The European Union has imposed sanctions on three Russian individuals for their involvement in a 2020 cyber espionage operation targeting Estonian government agencies. According to a document released on January 27, 2025, the Council of the EU took action against Nikolay Korchagin, Vitaly Shevchenko, and Yuriy Denisov. These individuals, identified as members of the Russian General Staff Main Intelligence Directorate (GRU) 161st Specialist Training Center, are accused of conducting cyber-attacks aimed at Estonia and gaining unauthorized access to sensitive information.
The Council of the EU stated that the trio breached several Estonian ministries, including Economic Affairs and Communications, Social Affairs, and Foreign Affairs, and stole classified documents containing business secrets, health records, and other critical information compromising the security of these institutions. Additionally, Unit 29155, to which the sanctioned individuals belong, has been linked to cyber-attacks against other EU member states and partners, notably Ukraine.
As a result of these sanctions, the assets of the sanctioned individuals in EU countries have been frozen, and they have been prohibited from traveling to the region. Furthermore, individuals and entities based in the EU are forbidden from providing funds to those listed under the sanctions.
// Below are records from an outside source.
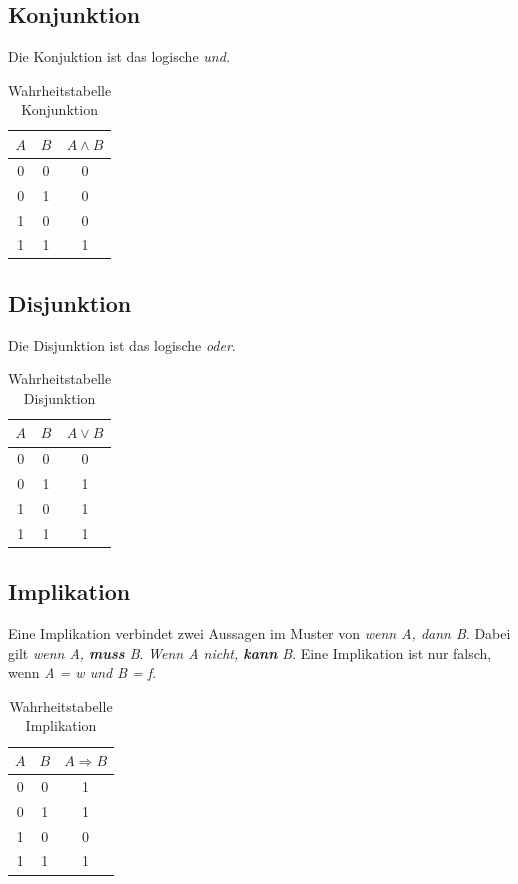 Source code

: \documentclass{article}
\begin{document}
\subsection{Konjunktion}
Die Konjuktion ist das logische \textit{und.}
\begin{table}[h!]
		\begin{center}
				\caption{Wahrheitstabelle Konjunktion}
				\label{tab:}
				\begin{tabular}{c c|c}
						\(A\)& \(B\) & \(A \wedge B\) \\
						\hline
						0 & 0 & 0\\
						0 & 1 & 0\\
						1 & 0 & 0\\
						1 & 1 & 1\\
				\end{tabular}
		\end{center}
\end{table}
\subsection{Disjunktion}
Die Disjunktion ist das logische \textit{oder}. 
\begin{table}[h!]
		\begin{center}
				\caption{Wahrheitstabelle Disjunktion}
				\label{tab:}
				\begin{tabular}{c c|c}
						\(A\)& \(B\) & \(A \vee B\) \\
						\hline
						0 & 0 & 0\\
						0 & 1 & 1\\
						1 & 0 & 1\\
						1 & 1 & 1\\
				\end{tabular}
		\end{center}
\end{table}
\subsection{Implikation}
Eine Implikation verbindet zwei Aussagen im Muster von \textit{wenn A, dann B}. Dabei gilt \textit{wenn A, \textbf{muss} B}. \textit{Wenn A nicht, \textbf{kann} B}. Eine Implikation ist nur falsch, wenn \textit{A = w und B = f}.
\begin{table}[h!]
		\begin{center}
				\caption{Wahrheitstabelle Implikation}
				\label{tab:}
				\begin{tabular}{c c|c}
						\(A\) & \(B\) & \(A \Rightarrow B\) \\
						\hline
						0 & 0 & 1\\
						0 & 1 & 1\\
						1 & 0 & 0\\
						1 & 1 & 1\\
				\end{tabular}
		\end{center}
\end{table}
\end{document}
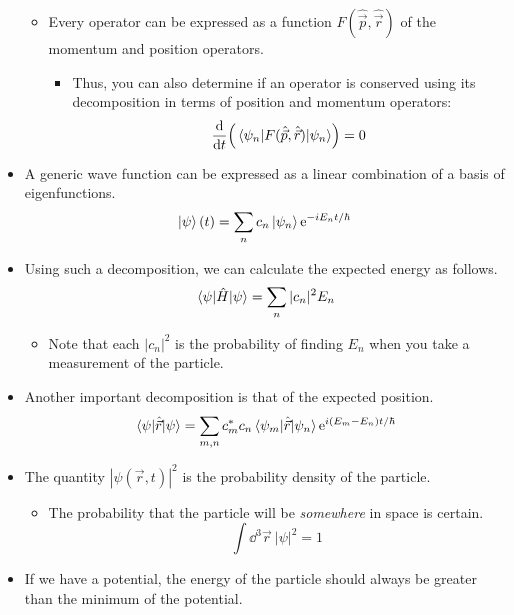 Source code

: \documentclass[../notes.tex]{subfiles}
\begin{document}
\begin{itemize}
\begin{itemize}
        \item Every operator can be expressed as a function $F(\hat{\vec{p}},\hat{\vec{r}})$ of the momentum and position operators.
        \begin{itemize}
            \item Thus, you can also determine if an operator is conserved using its decomposition in terms of position and momentum operators:
            \begin{equation*}
                \dv{t}(\ev{F(\hat{\vec{p}},\hat{\vec{r}})}{\psi_n}) = 0
            \end{equation*}
        \end{itemize}
    \end{itemize}
    \item A generic wave function can be expressed as a linear combination of a basis of eigenfunctions.
    \begin{equation*}
        \ket{\psi}(t) = \sum_nc_n\ket{\psi_n}\e[-iE_nt/\hbar]
    \end{equation*}
    \item Using such a decomposition, we can calculate the expected energy as follows.
    \begin{equation*}
        \ev{\hat{H}}{\psi} = \sum_n|c_n|^2E_n
    \end{equation*}
    \begin{itemize}
        \item Note that each $|c_n|^2$ is the probability of finding $E_n$ when you take a measurement of the particle.
    \end{itemize}
    \item Another important decomposition is that of the expected position.
    \begin{equation*}
        \ev{\hat{\vec{r}}}{\psi} = \sum_{m,n}c_m^*c_n\mel{\psi_m}{\hat{\vec{r}}}{\psi_n}\e[i(E_m-E_n)t/\hbar]
    \end{equation*}
    \item The quantity $|\psi(\vec{r},t)|^2$ is the probability density of the particle.
    \begin{itemize}
        \item The probability that the particle will be \emph{somewhere} in space is certain.
        \begin{equation*}
            \int\dd^3\vec{r}\ |\psi|^2 = 1
        \end{equation*}
    \end{itemize}
    \item If we have a potential, the energy of the particle should always be greater than the minimum of the potential.

\end{itemize}
\end{document}
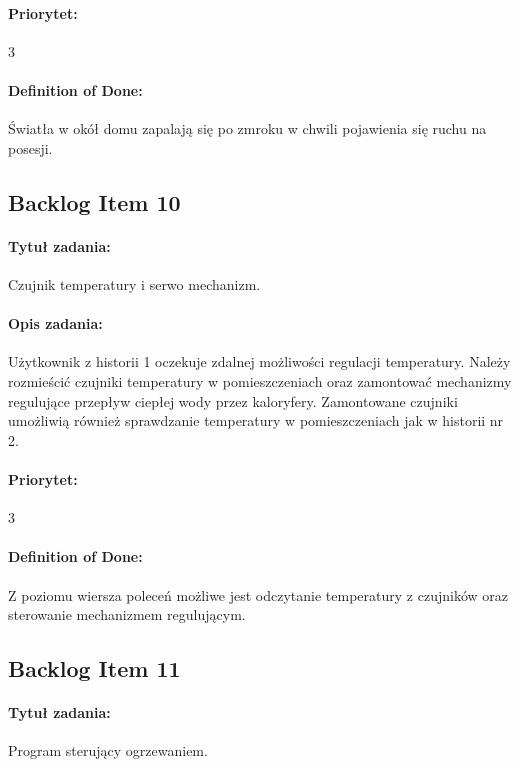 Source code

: 	\paragraph{Priorytet:}
	3
	
	\paragraph{Definition of Done:}
	Światła w okół domu zapalają się po zmroku w chwili pojawienia się ruchu na posesji.



	\subsection{Backlog Item 10}
	\paragraph{Tytuł zadania:}
	Czujnik temperatury i serwo mechanizm.
	
	\paragraph{Opis zadania:} 
	Użytkownik z historii 1 oczekuje zdalnej możliwości regulacji temperatury. Należy rozmieścić czujniki temperatury w pomieszczeniach oraz zamontować mechanizmy regulujące przepływ ciepłej wody przez kaloryfery. Zamontowane czujniki umożliwią również sprawdzanie temperatury w pomieszczeniach jak w historii nr 2.
	
	\paragraph{Priorytet:}
	3
	
	\paragraph{Definition of Done:} 
	Z poziomu wiersza poleceń możliwe jest odczytanie temperatury z czujników oraz sterowanie mechanizmem regulującym.
	


\subsection{Backlog Item 11}
\paragraph{Tytuł zadania:}
Program sterujący ogrzewaniem.

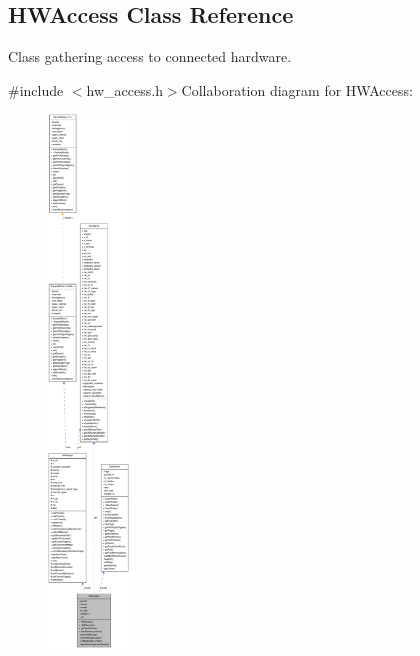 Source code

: \hypertarget{class_h_w_access}{
\subsection{HWAccess Class Reference}
\label{class_h_w_access}
}


Class gathering access to connected hardware.  


{\ttfamily \#include $<$hw\_\-access.h$>$}Collaboration diagram for HWAccess:\nopagebreak
\begin{figure}[H]
\begin{center}
\leavevmode
\includegraphics[height=400pt]{class_h_w_access__coll__graph}
\end{center}
\end{figure}
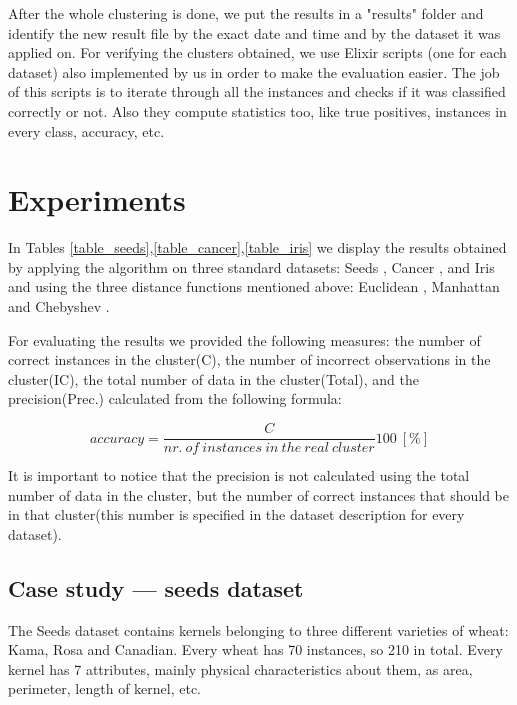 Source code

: \documentclass[conference]{IEEEtran}
\begin{document}
After the whole clustering is done, we put the results in a "results" folder and identify the new result file by the exact date and time and by the dataset it was applied on. For verifying the clusters obtained, we use Elixir scripts (one for each dataset) also implemented by us in order to make the evaluation easier. The job of this scripts is to iterate through all the instances and checks if it was classified correctly or not. Also they compute statistics too, like true positives, instances in every class, accuracy, etc.

\section{Experiments}
\label{Experiments}

In Tables \ref{table_seeds},\ref{table_cancer},\ref{table_iris} we display the results obtained by applying the algorithm on three standard datasets: Seeds \cite{website:seeds} , Cancer \cite{website:breastcancer} , and Iris \cite{website:iris} and using the three distance functions mentioned above: Euclidean \cite{website:euclidean} , Manhattan \cite{website:manhattan} and Chebyshev \cite{website:chebyshev}.

For evaluating the results we provided the following measures: the number of correct instances in the cluster(C), the number of incorrect observations in the cluster(IC), the total number of data in the cluster(Total), and the precision(Prec.) calculated from the following formula:

\begin{equation}
	accuracy= \frac{C}{nr.\ of\ instances\ in\ the\ real\ cluster}100 ~[\%]
\end{equation}

It is important to notice that the precision is not calculated using the total number of data in the cluster, but the number of correct instances that should be in that cluster(this number is specified in the dataset description for every dataset).

\subsection{Case study --- seeds dataset}

The Seeds dataset \cite{website:seeds} contains kernels belonging to three different varieties of wheat: Kama, Rosa and Canadian. Every wheat has 70 instances, so 210 in total. Every kernel has 7 attributes, mainly physical characteristics about them, as area, perimeter, length of kernel, etc.
\end{document}
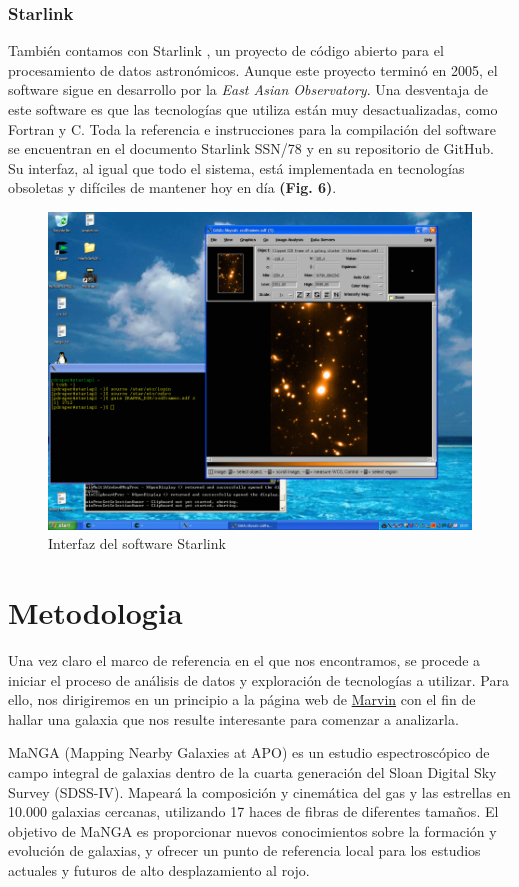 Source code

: \documentclass[10pt,twocolumn,a4paper]{opticajnl}
\begin{document}
\subsubsection*{Starlink}
También contamos con Starlink \cite{Berry_Starlink}, un proyecto de código abierto para el procesamiento de datos astronómicos. Aunque este proyecto terminó en 2005, el software sigue en desarrollo por la \textit{East Asian Observatory}. Una desventaja de este software es que las tecnologías que utiliza están muy desactualizadas, como Fortran y C. Toda la referencia e instrucciones para la compilación del software se encuentran en el documento Starlink SSN/78 y en su repositorio de GitHub. Su interfaz, al igual que todo el sistema, está implementada en tecnologías obsoletas y difíciles de mantener hoy en día \textbf{(Fig. 6)}.
\begin{figure}
	\centering
	\includegraphics[width=0.8\linewidth]{starlinkcap}
	\caption{Interfaz del software Starlink}
	\label{fig:starlinkcap}
\end{figure}

\section*{Metodologia}
Una vez claro el marco de referencia en el que nos encontramos, se procede a iniciar el proceso de análisis de datos y exploración de tecnologías a utilizar. Para ello, nos dirigiremos en un principio a la página web de \href{https://magrathea.sdss.org/marvin/}{Marvin} con el fin de hallar una galaxia que nos resulte interesante para comenzar a analizarla. 

MaNGA (Mapping Nearby Galaxies at APO) es un estudio espectroscópico de campo integral de galaxias dentro de la cuarta generación del Sloan Digital Sky Survey (SDSS-IV). Mapeará la composición y cinemática del gas y las estrellas en 10.000 galaxias cercanas, utilizando 17 haces de fibras de diferentes tamaños. El objetivo de MaNGA es proporcionar nuevos conocimientos sobre la formación y evolución de galaxias, y ofrecer un punto de referencia local para los estudios actuales y futuros de alto desplazamiento al rojo.
\end{document}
Unit 29155, the Russian military intelligence unit to which the sanctioned individuals belong, is known for its involvement in cyber and kinetic operations aimed at destabilizing European countries. While the unit’s kinetic activities became public around 2019, experts believe it has been operational since at least 2008. Unit 29155 has been linked to various incidents, including the 2014 ammunition warehouse explosions in the Czech Republic and the attempted assassinations of individuals like Emilian Gebrev and former GRU Colonel Sergei Skripal.
The group’s cyber espionage and sabotage activities, known by various aliases like Cadet Blizzard, Ember Bear, Ruinous Ursa, and DEV-0586, have been ongoing since around 2020. Unit 29155 has orchestrated cyber sabotage campaigns targeting European countries, NATO member states, as well as countries in Latin America and Central Asia. Recently, their cyber activities seem to be focusing on Ukraine, with instances of deploying destructive malware like WhisperGate against Ukrainian entities.
The US, UK, and other governments jointly issued an advisory in 2024 linking WhisperGate with Unit 29155. The US State Department has even offered a reward of up to $10 million for information leading to the capture of alleged members of Unit 29155, including Korchagin and Denisov. The ongoing actions against these Russian individuals highlight the growing concern over cyber threats and the need for international cooperation to address such challenges effectively.